Task prompt: Would you retype the listing below exactly as given?

Listed entries:
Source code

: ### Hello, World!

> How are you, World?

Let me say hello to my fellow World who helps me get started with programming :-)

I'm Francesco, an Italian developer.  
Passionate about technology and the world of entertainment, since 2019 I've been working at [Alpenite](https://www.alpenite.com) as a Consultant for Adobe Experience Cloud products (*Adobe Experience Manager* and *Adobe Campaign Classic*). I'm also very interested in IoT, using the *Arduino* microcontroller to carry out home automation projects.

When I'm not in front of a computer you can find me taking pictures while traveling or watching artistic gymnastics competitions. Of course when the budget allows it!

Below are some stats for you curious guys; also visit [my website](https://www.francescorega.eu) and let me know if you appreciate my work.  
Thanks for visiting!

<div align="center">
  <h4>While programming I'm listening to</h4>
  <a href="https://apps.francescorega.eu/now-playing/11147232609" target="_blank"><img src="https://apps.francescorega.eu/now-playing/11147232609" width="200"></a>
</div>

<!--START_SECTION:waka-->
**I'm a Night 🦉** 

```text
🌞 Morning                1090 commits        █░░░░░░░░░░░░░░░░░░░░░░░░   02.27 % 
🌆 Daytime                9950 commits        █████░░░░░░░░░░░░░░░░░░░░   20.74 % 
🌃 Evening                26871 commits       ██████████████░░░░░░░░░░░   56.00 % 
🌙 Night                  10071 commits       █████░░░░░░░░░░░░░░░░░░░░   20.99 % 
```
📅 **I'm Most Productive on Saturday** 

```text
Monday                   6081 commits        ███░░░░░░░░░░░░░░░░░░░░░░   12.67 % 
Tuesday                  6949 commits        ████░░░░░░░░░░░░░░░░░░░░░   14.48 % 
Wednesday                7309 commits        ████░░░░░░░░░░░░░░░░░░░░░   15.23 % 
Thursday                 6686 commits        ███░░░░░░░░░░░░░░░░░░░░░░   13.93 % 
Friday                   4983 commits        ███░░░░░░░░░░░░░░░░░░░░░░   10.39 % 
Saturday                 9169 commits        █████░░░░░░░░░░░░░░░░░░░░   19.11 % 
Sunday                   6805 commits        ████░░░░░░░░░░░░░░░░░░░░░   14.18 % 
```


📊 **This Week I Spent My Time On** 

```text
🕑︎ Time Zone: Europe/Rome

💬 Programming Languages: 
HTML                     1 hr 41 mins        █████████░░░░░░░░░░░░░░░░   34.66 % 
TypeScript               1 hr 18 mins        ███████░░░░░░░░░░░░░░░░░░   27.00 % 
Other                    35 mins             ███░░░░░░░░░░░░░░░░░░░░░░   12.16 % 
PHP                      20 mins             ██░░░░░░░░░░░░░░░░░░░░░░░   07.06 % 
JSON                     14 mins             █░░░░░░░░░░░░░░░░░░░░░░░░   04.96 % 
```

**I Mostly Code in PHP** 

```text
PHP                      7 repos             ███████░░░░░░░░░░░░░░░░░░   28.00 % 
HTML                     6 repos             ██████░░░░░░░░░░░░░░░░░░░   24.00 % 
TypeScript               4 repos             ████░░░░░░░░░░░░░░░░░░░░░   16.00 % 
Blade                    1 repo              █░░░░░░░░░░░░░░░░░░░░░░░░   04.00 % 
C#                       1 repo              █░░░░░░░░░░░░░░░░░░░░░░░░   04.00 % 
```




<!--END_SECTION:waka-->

Problem solution:
Source code

: ### Hello, World!

> How are you, World?

Let me say hello to my fellow World who helps me get started with programming :-)

I'm Francesco, an Italian developer.  
Passionate about technology and the world of entertainment, since 2019 I've been working at [Alpenite](https://www.alpenite.com) as a Consultant for Adobe Experience Cloud products (*Adobe Experience Manager* and *Adobe Campaign Classic*). I'm also very interested in IoT, using the *Arduino* microcontroller to carry out home automation projects.

When I'm not in front of a computer you can find me taking pictures while traveling or watching artistic gymnastics competitions. Of course when the budget allows it!

Below are some stats for you curious guys; also visit [my website](https://www.francescorega.eu) and let me know if you appreciate my work.  
Thanks for visiting!

<div align="center">
  <h4>While programming I'm listening to</h4>
  <a href="https://apps.francescorega.eu/now-playing/11147232609" target="_blank"><img src="https://apps.francescorega.eu/now-playing/11147232609" width="200"></a>
</div>

<!--START_SECTION:waka-->
**I'm a Night 🦉** 

```text
🌞 Morning                1090 commits        █░░░░░░░░░░░░░░░░░░░░░░░░   02.27 % 
🌆 Daytime                9950 commits        █████░░░░░░░░░░░░░░░░░░░░   20.74 % 
🌃 Evening                26871 commits       ██████████████░░░░░░░░░░░   56.00 % 
🌙 Night                  10071 commits       █████░░░░░░░░░░░░░░░░░░░░   20.99 % 
```
📅 **I'm Most Productive on Saturday** 

```text
Monday                   6081 commits        ███░░░░░░░░░░░░░░░░░░░░░░   12.67 % 
Tuesday                  6949 commits        ████░░░░░░░░░░░░░░░░░░░░░   14.48 % 
Wednesday                7309 commits        ████░░░░░░░░░░░░░░░░░░░░░   15.23 % 
Thursday                 6686 commits        ███░░░░░░░░░░░░░░░░░░░░░░   13.93 % 
Friday                   4983 commits        ███░░░░░░░░░░░░░░░░░░░░░░   10.39 % 
Saturday                 9169 commits        █████░░░░░░░░░░░░░░░░░░░░   19.11 % 
Sunday                   6805 commits        ████░░░░░░░░░░░░░░░░░░░░░   14.18 % 
```


📊 **This Week I Spent My Time On** 

```text
🕑︎ Time Zone: Europe/Rome

💬 Programming Languages: 
HTML                     1 hr 41 mins        █████████░░░░░░░░░░░░░░░░   34.66 % 
TypeScript               1 hr 18 mins        ███████░░░░░░░░░░░░░░░░░░   27.00 % 
Other                    35 mins             ███░░░░░░░░░░░░░░░░░░░░░░   12.16 % 
PHP                      20 mins             ██░░░░░░░░░░░░░░░░░░░░░░░   07.06 % 
JSON                     14 mins             █░░░░░░░░░░░░░░░░░░░░░░░░   04.96 % 
```

**I Mostly Code in PHP** 

```text
PHP                      7 repos             ███████░░░░░░░░░░░░░░░░░░   28.00 % 
HTML                     6 repos             ██████░░░░░░░░░░░░░░░░░░░   24.00 % 
TypeScript               4 repos             ████░░░░░░░░░░░░░░░░░░░░░   16.00 % 
Blade                    1 repo              █░░░░░░░░░░░░░░░░░░░░░░░░   04.00 % 
C#                       1 repo              █░░░░░░░░░░░░░░░░░░░░░░░░   04.00 % 
```




<!--END_SECTION:waka-->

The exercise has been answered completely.